What to do: Whenever the word "меню" turns up in a line of the data below, copy that line.

━━━

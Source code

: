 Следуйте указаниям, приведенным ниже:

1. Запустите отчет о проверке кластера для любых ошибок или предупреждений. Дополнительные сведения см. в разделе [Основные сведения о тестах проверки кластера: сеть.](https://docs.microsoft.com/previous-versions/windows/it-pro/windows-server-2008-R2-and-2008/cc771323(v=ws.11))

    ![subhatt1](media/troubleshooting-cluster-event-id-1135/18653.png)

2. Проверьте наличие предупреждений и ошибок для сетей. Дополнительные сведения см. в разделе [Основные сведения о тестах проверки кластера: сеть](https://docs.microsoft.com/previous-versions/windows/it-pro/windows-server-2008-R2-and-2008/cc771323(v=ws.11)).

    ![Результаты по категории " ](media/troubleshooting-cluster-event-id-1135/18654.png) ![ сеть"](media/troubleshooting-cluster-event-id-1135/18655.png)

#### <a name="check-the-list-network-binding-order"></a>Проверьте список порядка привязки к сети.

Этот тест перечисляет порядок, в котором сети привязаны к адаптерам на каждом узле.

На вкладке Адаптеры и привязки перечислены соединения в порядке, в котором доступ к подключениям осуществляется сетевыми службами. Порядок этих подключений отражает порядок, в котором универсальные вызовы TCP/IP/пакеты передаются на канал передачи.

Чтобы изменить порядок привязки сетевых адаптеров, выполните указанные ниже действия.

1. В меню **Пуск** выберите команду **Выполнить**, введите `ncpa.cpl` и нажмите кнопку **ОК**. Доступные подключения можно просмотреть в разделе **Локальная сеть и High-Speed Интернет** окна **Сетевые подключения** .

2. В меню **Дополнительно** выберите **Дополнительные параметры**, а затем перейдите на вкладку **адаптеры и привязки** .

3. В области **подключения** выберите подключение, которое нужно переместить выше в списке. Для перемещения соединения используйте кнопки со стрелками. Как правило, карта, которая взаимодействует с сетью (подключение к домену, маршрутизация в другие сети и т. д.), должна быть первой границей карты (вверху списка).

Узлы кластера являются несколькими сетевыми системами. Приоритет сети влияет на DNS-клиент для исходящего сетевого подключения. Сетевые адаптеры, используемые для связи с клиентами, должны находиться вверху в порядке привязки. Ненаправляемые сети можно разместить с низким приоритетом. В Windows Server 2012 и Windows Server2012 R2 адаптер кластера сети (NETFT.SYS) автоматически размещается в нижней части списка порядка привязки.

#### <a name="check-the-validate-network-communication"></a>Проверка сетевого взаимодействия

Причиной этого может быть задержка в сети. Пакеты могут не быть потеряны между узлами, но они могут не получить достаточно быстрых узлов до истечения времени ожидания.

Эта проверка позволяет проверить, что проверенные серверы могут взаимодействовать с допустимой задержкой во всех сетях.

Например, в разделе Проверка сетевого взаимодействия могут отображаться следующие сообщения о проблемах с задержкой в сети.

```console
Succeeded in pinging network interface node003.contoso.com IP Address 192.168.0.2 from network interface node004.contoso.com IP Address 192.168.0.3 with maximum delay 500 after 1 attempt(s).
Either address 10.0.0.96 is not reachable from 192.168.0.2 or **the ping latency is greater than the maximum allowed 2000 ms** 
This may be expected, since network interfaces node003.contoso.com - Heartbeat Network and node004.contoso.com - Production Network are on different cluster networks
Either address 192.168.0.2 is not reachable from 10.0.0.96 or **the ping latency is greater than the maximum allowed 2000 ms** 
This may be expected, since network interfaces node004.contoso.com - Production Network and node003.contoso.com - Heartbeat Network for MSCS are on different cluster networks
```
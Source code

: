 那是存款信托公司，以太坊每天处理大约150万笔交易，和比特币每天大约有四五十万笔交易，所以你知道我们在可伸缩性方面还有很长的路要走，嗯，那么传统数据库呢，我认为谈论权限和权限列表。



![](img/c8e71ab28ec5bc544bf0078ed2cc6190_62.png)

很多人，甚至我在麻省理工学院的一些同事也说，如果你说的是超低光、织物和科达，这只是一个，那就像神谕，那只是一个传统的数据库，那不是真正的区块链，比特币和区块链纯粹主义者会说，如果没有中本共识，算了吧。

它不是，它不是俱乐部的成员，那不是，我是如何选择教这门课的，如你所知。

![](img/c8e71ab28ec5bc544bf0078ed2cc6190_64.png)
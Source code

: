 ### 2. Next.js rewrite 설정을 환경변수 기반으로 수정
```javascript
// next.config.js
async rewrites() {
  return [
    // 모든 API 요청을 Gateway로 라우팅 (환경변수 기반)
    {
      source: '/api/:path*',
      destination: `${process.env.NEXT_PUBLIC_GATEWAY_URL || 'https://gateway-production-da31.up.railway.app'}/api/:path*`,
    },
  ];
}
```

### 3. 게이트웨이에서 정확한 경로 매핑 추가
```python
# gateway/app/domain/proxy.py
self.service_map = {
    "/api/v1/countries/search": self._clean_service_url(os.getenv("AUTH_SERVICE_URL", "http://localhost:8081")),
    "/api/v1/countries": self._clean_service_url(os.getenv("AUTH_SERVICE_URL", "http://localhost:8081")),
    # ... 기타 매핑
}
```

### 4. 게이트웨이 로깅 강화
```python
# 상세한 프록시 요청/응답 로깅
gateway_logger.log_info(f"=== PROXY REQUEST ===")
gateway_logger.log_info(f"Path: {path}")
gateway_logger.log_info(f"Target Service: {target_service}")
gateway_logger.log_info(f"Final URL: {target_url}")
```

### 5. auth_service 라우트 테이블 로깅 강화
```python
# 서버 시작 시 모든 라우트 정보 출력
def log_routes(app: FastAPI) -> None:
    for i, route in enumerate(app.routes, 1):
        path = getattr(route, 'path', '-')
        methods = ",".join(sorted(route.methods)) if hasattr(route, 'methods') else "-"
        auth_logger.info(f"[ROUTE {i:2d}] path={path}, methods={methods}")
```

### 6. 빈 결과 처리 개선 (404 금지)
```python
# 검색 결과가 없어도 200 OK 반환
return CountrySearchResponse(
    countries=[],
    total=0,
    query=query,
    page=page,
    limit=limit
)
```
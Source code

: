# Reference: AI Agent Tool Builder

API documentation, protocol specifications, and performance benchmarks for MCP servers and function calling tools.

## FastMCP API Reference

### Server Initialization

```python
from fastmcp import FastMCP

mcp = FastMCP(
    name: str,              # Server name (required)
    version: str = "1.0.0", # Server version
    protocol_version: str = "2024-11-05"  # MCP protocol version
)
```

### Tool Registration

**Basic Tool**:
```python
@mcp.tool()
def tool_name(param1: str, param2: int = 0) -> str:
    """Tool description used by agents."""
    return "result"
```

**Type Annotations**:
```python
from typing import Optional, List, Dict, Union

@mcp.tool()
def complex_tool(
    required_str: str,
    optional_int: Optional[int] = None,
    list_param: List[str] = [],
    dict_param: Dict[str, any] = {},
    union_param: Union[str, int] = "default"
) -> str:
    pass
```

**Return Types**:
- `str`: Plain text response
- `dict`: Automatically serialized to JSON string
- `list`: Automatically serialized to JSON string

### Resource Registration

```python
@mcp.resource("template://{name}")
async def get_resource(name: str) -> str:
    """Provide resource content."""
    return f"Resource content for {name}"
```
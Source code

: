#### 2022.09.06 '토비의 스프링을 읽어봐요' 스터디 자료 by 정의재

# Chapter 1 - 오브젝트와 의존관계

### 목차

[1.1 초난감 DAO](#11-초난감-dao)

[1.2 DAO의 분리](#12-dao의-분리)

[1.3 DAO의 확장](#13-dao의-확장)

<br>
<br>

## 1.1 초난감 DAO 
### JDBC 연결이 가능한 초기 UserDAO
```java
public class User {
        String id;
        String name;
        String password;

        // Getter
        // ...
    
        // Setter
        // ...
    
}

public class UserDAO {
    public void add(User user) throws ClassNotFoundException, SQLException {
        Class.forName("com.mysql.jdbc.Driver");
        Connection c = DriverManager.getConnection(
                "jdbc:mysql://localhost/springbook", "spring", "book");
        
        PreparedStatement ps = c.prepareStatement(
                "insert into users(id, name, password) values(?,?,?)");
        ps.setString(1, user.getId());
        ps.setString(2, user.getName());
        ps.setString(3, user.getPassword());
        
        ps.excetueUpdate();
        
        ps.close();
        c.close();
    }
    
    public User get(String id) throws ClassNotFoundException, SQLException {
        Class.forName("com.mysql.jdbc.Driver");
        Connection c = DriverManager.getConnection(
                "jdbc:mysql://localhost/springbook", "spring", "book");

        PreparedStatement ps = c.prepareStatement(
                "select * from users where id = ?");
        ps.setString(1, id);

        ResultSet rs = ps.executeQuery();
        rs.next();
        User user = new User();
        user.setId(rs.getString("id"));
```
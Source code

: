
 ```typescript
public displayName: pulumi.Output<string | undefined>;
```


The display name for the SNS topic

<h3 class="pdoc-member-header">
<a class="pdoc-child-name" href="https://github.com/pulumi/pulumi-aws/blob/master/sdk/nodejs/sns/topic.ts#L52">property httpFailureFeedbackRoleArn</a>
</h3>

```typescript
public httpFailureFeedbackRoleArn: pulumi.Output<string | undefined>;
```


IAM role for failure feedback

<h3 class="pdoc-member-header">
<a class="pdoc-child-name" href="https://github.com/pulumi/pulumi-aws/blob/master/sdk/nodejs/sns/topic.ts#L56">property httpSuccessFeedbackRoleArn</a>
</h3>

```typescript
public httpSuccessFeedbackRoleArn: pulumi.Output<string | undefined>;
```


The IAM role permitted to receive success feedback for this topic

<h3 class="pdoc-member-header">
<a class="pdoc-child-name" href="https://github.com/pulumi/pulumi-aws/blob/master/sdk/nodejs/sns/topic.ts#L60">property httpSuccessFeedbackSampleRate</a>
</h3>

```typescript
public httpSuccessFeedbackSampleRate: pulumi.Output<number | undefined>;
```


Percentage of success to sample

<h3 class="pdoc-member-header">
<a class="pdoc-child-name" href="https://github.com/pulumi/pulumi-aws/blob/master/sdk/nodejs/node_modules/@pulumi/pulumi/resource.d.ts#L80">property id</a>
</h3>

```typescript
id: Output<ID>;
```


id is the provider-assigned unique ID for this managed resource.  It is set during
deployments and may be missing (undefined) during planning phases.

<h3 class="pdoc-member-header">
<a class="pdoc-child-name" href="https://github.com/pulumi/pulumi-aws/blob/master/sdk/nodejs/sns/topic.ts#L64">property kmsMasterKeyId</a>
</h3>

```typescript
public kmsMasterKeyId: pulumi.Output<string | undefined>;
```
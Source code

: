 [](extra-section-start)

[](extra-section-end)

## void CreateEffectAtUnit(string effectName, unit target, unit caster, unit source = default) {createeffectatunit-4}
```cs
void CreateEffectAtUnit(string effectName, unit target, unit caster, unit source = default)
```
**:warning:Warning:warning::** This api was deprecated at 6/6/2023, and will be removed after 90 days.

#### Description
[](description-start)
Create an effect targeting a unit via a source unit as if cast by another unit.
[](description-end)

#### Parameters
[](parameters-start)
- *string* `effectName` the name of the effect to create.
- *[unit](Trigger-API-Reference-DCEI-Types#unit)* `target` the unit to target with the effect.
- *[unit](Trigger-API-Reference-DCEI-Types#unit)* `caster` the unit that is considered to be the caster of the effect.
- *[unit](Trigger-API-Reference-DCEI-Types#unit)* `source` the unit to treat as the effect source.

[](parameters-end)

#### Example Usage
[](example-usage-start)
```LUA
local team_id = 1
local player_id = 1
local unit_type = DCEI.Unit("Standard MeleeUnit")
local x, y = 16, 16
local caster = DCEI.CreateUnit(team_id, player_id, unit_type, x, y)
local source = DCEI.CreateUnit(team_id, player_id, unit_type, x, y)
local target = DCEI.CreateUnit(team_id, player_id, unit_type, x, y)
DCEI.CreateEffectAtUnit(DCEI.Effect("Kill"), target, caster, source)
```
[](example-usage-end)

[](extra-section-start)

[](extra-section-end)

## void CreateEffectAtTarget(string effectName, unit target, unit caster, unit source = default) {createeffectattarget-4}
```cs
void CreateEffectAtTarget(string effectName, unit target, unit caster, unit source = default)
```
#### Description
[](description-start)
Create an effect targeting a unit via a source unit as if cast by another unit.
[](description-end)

━━━

Worked solution:
1. В меню **Пуск** выберите команду **Выполнить**, введите `ncpa.cpl` и нажмите кнопку **ОК**. Доступные подключения можно просмотреть в разделе **Локальная сеть и High-Speed Интернет** окна **Сетевые подключения** .
2. В меню **Дополнительно** выберите **Дополнительные параметры**, а затем перейдите на вкладку **адаптеры и привязки** .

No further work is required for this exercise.